Crimson Peak 2015 (R)

A GOTHIC SCARE. Part ghost story and part romance, Crimson Peak will give a scare this season.

photo or infographic by courtesy of Legendary Pictures

A GOTHIC SCARE. Part ghost story and part romance, Crimson Peak will give a scare this season.

“Ghosts are real. This much I know for sure.” – Edith Cushing (Mia Waskowska)

A chilling realization that is stated throughout the movie, we follow a writer that falls in love with a mysterious man from out of town. We come to learn the man as Sir Thomas Sharpe, Baronet (Tom Hiddleston), a man that has been traveling throughout Europe and now America to pursue his invention with his sister Lucille (Jessica Chastain).

The plot is thickened throughout with the clever use of soundtrack, lighting, and use of amazing dialogue to progress the story from Edith’s perspective. This telling helps open up a multiple sided story that follows every character in their pursuit of their own goals without telling of their true intentions until their death. This beautiful story telling of leading us on throughout the story leads to amazing suspense and drama, as well as the terrifying realizations of what the true tellings are of everyone involved. Perfect use of the “ghosts” and CGI to help tell the story and further the plot make the jumpscares and reality of the situation all the more horrifying as we go through Allerdale Hall. The use of emotional and physical relationships to show the plot taking a twist helps push the narrative with almost every character involved, making later dialogue between certain characters all the more gripping as you can hear the malice and realization in between every word spoken.

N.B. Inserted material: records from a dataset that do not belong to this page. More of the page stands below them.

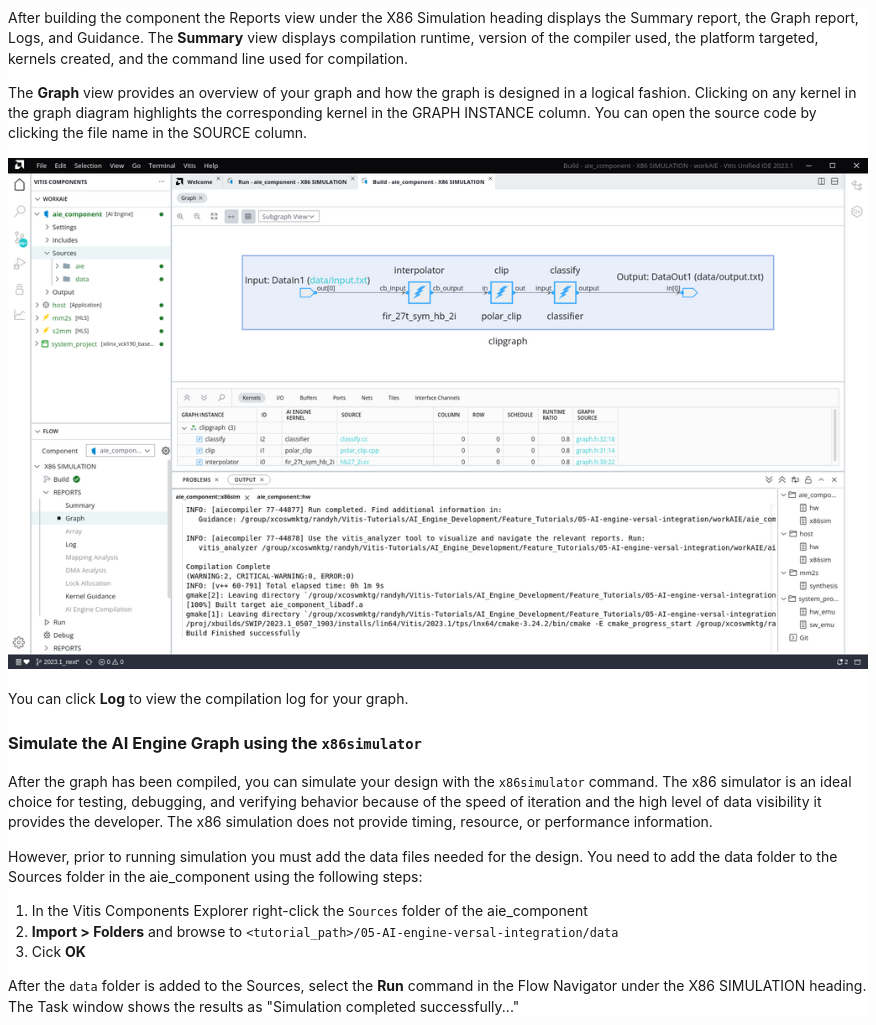 After building the component the Reports view under the X86 Simulation heading displays the Summary report, the Graph report, Logs, and Guidance. The **Summary** view displays compilation runtime,  version of the compiler used, the platform targeted, kernels created, and the command line used for compilation.

The **Graph** view provides an overview of your graph and how the graph is designed in a logical fashion. Clicking on any kernel in the graph diagram highlights the corresponding kernel in the GRAPH INSTANCE column. You can open the source code by clicking the file name in the SOURCE column.

![Unified IDE - AIE Graph](./images/unified-aie-x86sim.png)

You can click **Log** to view the compilation log for your graph.

### Simulate the AI Engine Graph using the `x86simulator`

After the graph has been compiled, you can simulate your design with the `x86simulator` command. The x86 simulator is an ideal choice for testing, debugging, and verifying behavior because of the speed of iteration and the high level of data visibility it provides the developer. The x86 simulation does not provide timing, resource, or performance information.

However, prior to running simulation you must add the data files needed for the design. You need to add the data folder to the Sources folder in the aie_component using the following steps:

1. In the Vitis Components Explorer right-click the `Sources` folder of the aie_component
2. **Import > Folders** and browse to `<tutorial_path>/05-AI-engine-versal-integration/data`
3. Cick **OK**

After the `data` folder is added to the Sources, select the **Run** command in the Flow Navigator under the X86 SIMULATION heading. The Task window shows the results as "Simulation completed successfully..."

Guillermo del Toro’s Crimson Peak, while not selling well in box office, is a must watch. From the set, to the incredible actors, to the amazing setting of the movie, there are hardly many things not to like. The grips that I have with the book is that it can be paced poorly at times, especially in comparison to other horror movies, but I think the poor pacing within the movie actually helps elevate the horror at times and can make the dramatic scenes so much better. This dramatic, romance, horror isn’t for classic horror fans, but is much more suited for those who love the likes of Edith wharton “Ethan Frome” or Jane Augesten’s “Pride and Prejudice.” The classic spin on the eighteen hundreds setting with heavy horror elements, but with love and drama mixed in help tell an amazing story that I believe romance and horror film fans will love.